Solved – PCA; variance, interpretability, and scaling

pcastandardizationvariance

I've been going through threads about PCA and the predictive power of various axes, but since I cannot comment, I am opening a new question.

There is a lot of discussion whether PCA components with small variance can be highly predictive and thus we should not 'drop them'? In general the answer is 'yes', since it all depends on the data, but the examples that are typically given are a bit confusing to me.

A typical example goes like this: we have a feature x_1 (e.g. height) that fluctuates a lot and feature x_2 (e.g. temperature) that varies less, but on the other hand somehow effects our label most. Thus, low variance axes can be important.

I have a few questions in regards to the above:

1) the examples refer to features in the non-transformed system (prior to applying PCA) and since these features need to be/can be standarised, the whole idea of their absolute variance looses the point, no?

2) after the PCA transformation there can be a heterogeneity of principal axes variance, but these axes are now linear combinations of the original axes, so when we 'drop' one or more to reduce the dimension, we do preserve partial information from all the original axes (i.e. we do not drop any original axes)

Just to summarise my problem – it would seem that all the examples refer to the degree of variance in the original data and not variance after the transformation (maximisation of which is the objective of PCA) so I am wondering what would be a correct example of a case where low-variance PCA axes can be important?

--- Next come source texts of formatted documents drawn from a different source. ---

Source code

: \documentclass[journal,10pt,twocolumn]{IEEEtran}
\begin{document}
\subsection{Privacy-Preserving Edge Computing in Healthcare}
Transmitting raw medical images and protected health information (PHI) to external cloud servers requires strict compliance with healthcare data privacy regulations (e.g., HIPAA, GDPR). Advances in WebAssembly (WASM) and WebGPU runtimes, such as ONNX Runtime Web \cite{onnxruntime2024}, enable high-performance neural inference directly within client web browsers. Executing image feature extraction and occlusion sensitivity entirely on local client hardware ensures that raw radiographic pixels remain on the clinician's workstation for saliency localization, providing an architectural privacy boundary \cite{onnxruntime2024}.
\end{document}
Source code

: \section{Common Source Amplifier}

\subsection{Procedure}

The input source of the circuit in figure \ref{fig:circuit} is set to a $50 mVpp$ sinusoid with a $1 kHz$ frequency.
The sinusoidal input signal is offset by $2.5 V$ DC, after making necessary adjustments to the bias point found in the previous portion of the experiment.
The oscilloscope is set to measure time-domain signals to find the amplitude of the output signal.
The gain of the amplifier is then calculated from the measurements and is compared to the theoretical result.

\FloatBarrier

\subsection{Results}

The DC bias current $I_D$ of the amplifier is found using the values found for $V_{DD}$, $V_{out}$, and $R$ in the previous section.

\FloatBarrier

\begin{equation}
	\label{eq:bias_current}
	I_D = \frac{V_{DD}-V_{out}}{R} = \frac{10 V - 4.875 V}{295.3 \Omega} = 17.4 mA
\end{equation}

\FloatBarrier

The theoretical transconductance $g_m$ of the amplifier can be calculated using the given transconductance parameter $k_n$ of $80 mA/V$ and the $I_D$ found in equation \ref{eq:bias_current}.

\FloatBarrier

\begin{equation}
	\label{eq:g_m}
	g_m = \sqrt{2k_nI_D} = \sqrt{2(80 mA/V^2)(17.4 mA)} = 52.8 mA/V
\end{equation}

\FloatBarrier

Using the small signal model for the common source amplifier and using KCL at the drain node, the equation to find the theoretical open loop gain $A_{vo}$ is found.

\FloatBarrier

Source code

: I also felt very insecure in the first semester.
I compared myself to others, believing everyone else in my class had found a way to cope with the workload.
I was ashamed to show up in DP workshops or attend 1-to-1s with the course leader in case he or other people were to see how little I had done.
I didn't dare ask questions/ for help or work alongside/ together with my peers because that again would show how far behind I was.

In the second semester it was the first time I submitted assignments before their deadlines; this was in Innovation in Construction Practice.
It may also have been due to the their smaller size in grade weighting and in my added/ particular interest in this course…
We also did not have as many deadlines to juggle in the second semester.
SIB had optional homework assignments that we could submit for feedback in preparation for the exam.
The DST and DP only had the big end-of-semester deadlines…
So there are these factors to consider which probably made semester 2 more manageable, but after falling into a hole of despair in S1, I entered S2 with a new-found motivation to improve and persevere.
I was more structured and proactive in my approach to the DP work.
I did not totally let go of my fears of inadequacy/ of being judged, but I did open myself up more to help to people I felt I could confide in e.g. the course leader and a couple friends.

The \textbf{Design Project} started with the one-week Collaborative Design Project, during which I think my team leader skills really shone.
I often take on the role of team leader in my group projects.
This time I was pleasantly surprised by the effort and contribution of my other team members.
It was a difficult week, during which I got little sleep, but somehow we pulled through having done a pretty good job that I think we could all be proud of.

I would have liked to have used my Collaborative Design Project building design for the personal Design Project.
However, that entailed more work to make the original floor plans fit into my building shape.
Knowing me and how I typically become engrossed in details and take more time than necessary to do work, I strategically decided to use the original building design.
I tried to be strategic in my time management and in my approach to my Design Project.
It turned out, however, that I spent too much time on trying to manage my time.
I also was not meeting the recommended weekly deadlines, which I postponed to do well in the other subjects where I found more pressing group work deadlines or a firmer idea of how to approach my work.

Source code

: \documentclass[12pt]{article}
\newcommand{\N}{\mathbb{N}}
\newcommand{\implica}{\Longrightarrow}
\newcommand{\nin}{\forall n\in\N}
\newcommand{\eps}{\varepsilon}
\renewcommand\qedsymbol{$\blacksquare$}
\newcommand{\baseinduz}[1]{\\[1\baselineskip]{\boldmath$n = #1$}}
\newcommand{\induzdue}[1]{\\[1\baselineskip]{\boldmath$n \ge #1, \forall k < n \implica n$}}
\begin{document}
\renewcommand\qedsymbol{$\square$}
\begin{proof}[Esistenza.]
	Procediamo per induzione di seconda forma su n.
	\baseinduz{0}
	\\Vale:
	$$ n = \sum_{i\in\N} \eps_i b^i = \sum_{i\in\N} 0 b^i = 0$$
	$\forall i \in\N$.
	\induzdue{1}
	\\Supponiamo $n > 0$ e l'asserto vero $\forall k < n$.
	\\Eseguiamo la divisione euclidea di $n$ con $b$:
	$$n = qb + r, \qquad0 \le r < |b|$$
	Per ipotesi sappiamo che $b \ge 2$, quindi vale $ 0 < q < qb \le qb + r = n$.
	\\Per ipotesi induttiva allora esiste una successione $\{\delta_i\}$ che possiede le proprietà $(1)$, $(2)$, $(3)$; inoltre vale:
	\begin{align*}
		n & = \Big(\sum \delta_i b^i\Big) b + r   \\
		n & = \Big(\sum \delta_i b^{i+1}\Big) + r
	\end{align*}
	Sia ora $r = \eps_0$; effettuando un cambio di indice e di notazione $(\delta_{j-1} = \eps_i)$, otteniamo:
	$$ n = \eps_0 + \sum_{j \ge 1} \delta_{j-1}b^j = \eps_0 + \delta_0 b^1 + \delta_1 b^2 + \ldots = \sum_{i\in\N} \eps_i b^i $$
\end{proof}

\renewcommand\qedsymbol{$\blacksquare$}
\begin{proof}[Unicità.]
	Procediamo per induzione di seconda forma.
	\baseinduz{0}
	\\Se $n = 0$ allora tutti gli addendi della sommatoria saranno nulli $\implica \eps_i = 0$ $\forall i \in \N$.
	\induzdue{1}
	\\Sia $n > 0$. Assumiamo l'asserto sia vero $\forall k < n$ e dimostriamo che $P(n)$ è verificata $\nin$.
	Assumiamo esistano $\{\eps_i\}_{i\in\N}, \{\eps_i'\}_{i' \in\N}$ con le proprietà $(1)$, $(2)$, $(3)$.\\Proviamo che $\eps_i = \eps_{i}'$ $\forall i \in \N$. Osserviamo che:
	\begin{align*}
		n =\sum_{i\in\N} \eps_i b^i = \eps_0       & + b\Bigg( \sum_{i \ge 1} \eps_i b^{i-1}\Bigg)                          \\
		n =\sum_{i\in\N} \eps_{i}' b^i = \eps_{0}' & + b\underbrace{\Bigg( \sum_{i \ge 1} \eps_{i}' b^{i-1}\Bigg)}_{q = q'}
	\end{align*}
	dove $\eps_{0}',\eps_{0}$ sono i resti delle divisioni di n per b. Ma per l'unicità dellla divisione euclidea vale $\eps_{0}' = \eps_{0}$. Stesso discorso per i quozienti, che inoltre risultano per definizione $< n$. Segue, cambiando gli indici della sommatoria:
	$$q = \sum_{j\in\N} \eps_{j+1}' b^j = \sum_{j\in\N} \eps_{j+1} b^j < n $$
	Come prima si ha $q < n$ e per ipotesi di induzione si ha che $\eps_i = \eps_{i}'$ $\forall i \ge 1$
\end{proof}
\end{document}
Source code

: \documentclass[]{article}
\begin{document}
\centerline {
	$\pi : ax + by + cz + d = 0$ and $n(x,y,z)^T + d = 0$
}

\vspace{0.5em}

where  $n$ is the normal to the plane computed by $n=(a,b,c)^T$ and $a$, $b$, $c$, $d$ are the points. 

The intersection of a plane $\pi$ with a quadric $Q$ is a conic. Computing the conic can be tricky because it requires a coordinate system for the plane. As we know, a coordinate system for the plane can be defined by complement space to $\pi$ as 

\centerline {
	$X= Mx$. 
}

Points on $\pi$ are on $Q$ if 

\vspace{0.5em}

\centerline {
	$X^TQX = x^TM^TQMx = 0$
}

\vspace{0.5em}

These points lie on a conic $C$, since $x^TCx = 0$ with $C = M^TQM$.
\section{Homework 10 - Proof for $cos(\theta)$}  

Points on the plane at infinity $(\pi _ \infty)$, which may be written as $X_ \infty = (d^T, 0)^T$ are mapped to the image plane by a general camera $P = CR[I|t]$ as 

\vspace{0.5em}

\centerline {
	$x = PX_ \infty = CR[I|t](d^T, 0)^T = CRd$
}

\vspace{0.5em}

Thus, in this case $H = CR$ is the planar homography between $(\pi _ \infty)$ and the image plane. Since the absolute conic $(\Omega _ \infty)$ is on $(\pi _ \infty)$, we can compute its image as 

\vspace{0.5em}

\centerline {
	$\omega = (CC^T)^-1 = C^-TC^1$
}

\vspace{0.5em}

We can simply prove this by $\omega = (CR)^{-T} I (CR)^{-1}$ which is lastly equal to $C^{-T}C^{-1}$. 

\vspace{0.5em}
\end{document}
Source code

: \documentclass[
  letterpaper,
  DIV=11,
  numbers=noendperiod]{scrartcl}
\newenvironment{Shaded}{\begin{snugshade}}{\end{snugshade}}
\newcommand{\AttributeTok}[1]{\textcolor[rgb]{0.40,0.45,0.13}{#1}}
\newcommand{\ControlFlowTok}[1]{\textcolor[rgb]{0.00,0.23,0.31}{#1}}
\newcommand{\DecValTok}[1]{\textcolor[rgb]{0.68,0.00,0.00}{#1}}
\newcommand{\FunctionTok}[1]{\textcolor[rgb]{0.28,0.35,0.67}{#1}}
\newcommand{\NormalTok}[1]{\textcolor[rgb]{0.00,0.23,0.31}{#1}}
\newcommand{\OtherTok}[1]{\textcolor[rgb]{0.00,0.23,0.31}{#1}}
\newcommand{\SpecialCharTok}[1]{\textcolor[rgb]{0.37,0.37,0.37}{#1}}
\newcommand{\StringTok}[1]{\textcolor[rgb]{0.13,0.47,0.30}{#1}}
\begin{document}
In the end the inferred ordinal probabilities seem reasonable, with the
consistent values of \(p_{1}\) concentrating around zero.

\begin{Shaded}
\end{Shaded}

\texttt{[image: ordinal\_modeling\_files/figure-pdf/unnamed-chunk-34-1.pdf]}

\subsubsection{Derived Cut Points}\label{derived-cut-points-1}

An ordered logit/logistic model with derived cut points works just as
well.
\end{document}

(the issue being also that after PCA the data looses its interpretability).

Best Answer

This question appears to focus on two things:

How can principal components regression fail badly?
Could the failure be due to not standardizing the variables?

Let me elaborate on the meanings of these terms. The setting is where you have $(x_1, x_2, \ldots, x_k, y)$ data. You view the values of the $y$ as $n$ independent observations of random variables $Y(x_1, \ldots, x_k)$ that depend on the $x$ values. You wish to model the expectation of $Y$ (equivalently, you wish to "predict" $Y$) by means of a linear function of the $x_i,$

$$E[Y] = h(\beta_0 + \beta_1 x_1 + \cdots + \beta_k x_k)$$

for some stipulated function $h$ and unknown parameters $\beta_j.$ (See https://stats.stackexchange.com/a/148713/919 for more about this approach, which when $h$ is the identity underlies the usual ordinary least squares model.)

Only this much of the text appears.